Gertrude Stein uses a technique of scrambling sentences and adding words to them to create a totally different feeling/ meaning. I think the way she writes leads the reader to no textural confusion. However, one can interperate steins scrambled sentances a different way but basically the rep-wording clarifies her meaning in what she is writing and allows less uncertainty.
In class rendering:
Woman sins for man not forgiven she must reheat.
Once breakfast has been reheated her man has sin.
Must a woman reheat breakfast for her man.
Once forgiven, ger man must sin for breakfast.
Breakfast once a womans sin has not forgiven.
Has a woman not reaheat her man ?
-Brittany Snow
Gertrude Stein, like Mallarme, appears to have a love for words and language.
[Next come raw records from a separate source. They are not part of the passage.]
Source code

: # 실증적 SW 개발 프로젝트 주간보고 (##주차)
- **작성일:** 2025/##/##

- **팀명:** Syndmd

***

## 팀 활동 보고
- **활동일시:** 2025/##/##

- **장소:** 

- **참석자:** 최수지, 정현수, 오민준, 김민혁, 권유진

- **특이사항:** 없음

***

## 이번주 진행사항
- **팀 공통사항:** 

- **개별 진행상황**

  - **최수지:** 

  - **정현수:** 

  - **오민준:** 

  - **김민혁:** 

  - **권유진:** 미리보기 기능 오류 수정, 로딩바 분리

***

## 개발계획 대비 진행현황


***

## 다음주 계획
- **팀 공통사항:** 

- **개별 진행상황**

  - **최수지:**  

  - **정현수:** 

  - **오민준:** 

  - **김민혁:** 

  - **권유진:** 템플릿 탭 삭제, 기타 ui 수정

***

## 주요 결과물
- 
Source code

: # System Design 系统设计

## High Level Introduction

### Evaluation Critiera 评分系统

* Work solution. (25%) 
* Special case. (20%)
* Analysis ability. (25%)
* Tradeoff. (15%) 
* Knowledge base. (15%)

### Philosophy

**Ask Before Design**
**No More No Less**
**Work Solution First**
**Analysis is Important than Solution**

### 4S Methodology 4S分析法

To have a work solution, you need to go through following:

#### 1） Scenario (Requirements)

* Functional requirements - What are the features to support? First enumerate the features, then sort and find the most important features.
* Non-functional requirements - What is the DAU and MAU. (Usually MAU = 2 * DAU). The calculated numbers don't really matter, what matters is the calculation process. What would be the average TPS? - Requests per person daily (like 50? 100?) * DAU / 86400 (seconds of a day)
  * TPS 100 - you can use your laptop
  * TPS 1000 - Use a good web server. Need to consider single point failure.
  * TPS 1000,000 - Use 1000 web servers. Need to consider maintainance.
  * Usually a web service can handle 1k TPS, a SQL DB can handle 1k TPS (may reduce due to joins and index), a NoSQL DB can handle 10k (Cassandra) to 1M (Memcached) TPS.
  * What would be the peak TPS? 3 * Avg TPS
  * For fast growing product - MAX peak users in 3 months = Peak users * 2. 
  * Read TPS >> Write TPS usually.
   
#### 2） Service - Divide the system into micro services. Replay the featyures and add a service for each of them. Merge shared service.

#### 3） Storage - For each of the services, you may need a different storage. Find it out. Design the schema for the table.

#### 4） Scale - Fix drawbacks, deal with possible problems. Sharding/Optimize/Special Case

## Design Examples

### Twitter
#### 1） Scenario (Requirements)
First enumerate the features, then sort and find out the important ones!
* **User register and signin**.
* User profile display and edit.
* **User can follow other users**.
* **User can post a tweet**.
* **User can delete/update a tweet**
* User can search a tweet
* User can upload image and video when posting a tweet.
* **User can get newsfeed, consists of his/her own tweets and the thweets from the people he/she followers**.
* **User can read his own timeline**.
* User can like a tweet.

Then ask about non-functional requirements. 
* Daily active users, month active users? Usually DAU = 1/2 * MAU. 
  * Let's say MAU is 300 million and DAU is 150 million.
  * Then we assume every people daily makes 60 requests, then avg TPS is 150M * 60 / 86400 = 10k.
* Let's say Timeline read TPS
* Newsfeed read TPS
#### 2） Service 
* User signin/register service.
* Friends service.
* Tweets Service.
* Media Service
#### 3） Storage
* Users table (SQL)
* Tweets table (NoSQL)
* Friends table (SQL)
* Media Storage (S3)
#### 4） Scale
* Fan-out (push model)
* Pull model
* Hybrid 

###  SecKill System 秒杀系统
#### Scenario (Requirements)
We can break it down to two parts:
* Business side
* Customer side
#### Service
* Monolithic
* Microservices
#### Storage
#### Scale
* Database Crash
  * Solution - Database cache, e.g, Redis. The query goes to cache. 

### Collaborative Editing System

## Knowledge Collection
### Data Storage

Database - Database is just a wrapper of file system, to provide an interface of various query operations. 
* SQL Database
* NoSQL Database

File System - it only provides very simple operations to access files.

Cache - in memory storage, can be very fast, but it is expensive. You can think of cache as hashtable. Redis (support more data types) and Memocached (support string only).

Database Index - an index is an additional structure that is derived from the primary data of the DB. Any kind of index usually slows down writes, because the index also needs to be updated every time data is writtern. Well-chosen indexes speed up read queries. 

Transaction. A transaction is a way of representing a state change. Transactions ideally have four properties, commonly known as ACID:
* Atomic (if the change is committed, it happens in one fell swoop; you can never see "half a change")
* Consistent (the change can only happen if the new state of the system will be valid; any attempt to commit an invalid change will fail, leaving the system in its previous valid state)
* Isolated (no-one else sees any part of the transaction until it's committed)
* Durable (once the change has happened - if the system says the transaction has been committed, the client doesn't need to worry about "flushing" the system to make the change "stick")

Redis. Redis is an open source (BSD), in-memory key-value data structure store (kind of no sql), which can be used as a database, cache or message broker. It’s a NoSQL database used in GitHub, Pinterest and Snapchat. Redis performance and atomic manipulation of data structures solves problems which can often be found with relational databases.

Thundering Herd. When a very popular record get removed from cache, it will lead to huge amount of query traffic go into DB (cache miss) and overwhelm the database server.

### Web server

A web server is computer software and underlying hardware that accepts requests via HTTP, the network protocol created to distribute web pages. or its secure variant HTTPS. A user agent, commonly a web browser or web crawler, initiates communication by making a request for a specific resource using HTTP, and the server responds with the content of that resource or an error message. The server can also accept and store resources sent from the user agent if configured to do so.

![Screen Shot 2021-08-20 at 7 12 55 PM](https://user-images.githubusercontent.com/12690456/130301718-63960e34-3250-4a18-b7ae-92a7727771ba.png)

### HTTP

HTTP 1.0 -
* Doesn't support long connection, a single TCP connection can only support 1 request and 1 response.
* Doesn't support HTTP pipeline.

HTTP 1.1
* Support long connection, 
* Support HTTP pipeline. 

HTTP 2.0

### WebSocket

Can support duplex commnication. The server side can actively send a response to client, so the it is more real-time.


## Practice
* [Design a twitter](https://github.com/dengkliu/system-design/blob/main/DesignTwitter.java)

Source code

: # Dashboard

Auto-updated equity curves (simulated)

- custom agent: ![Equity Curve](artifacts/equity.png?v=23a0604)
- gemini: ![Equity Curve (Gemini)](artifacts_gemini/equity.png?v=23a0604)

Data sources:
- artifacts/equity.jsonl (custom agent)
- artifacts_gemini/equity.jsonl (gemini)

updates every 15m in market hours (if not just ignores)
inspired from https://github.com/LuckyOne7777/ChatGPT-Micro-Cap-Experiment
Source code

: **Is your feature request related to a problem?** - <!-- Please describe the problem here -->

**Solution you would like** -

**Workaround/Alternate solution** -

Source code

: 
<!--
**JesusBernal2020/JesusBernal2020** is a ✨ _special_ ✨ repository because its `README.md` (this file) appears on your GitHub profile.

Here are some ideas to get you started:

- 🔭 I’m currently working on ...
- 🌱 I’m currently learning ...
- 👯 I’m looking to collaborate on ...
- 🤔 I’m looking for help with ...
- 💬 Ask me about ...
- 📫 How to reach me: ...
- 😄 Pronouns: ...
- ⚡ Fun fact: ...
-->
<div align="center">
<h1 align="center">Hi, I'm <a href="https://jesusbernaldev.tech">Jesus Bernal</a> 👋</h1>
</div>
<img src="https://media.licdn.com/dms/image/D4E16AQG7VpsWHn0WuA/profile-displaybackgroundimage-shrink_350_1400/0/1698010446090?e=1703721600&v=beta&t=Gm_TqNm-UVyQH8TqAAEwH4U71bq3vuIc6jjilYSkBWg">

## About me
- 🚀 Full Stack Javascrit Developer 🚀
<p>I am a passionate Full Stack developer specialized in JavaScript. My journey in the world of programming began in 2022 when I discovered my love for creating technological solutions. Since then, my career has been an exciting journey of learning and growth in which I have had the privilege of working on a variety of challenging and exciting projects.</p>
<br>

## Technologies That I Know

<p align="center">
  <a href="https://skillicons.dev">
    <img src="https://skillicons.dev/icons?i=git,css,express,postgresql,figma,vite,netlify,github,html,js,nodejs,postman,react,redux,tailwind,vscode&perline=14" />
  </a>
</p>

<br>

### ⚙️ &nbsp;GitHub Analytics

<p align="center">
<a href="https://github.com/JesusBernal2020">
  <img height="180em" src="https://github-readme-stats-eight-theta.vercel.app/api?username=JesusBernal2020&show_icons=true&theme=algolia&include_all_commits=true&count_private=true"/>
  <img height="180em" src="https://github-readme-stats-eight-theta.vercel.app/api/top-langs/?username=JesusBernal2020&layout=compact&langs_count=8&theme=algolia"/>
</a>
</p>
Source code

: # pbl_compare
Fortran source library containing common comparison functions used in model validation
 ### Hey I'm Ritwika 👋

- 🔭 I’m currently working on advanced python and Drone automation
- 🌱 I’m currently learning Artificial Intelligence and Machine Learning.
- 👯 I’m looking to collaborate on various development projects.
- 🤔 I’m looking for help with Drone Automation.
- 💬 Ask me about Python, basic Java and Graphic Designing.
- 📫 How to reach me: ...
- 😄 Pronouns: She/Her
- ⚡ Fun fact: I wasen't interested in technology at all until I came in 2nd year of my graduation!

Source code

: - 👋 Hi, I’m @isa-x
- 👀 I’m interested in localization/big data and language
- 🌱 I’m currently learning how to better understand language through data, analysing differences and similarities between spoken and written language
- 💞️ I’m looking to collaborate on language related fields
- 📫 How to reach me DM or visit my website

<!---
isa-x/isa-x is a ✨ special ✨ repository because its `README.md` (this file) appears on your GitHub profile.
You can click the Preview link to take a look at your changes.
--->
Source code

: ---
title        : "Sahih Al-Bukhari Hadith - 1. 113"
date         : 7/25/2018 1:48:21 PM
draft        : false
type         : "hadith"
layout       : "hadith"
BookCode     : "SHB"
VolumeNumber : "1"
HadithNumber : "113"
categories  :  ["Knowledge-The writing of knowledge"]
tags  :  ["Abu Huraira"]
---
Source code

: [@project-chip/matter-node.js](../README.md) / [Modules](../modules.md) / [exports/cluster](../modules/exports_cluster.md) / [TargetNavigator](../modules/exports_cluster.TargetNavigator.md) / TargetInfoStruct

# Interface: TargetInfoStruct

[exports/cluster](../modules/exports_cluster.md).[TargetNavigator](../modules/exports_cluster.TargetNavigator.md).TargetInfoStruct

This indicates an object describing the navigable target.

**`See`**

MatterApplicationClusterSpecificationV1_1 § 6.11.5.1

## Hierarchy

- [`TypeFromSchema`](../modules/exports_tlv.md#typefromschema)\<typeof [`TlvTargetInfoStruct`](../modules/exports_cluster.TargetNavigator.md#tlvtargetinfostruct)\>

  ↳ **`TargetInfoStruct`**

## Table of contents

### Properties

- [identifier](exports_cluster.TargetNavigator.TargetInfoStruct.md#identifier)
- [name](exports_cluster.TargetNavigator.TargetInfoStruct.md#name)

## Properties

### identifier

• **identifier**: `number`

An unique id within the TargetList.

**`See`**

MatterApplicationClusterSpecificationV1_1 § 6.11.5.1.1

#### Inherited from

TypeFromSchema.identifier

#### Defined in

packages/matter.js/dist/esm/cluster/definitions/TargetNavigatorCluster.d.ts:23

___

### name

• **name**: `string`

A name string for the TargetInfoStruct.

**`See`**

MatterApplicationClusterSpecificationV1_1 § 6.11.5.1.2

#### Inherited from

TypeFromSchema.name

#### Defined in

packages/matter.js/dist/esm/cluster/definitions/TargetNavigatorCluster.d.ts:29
Just as Mallarme used words with their original meanings or a rarely used meaning, so does Stein "scrubbing her words clean, so that we can see them anew" (Guy Davenport) use her words in a way that the reader needs to think about the meaning and intent. Gertrude Stein, like Mallarme and other writers of her time also surrounded herself, lived and worked among artists who expressed themselves in many forms. Her work was probably affected to some degree by the influences of these other craftsmen.
Unlike Mallarme, Stein was well known before her death. She had many works published during her life and became a legend in Paris after surviving the German occupation of France (Encyclopedia Britannia).
In-class imitation exercise:
Breakfast.
Sinful breakfast.
Sunday breakfast.
Sunday forgiveness.
Sins forgiven.
Breakfast.
Sunday breakfast.
Hashbrowns.
Hash, rehash, brown hash.
Sins rehashed.
Sunday breakfast.
Man sins.
Woman forgives.
Sunday breakfast.
Rehashed browns burn.
Sunday breakfast.
Man forgets.
Woman smolders.
Holes burned.
Sunday breakfast.
Fabric destroyed.
Sunday breakfast burned.
Patrick Nelson
Like Mallerme, it is obvious that Gertrude Stein is apart of the avant-garde movement as well, considering that she takes into account the appreciation for the words itself. Intentionally, Stein composes the poem into subdivisions, each with a bold title, before her “play” with the words begin. The arrangement of the sentences and the repetition that is embedded allows Stein to take risks that often times poets avoid. Although poems are meant to have some form of order to it, it doesn’t mean poems have to all be alike and boring. Stein is very brave for creating such an interesting, and tongue-tying poem as this.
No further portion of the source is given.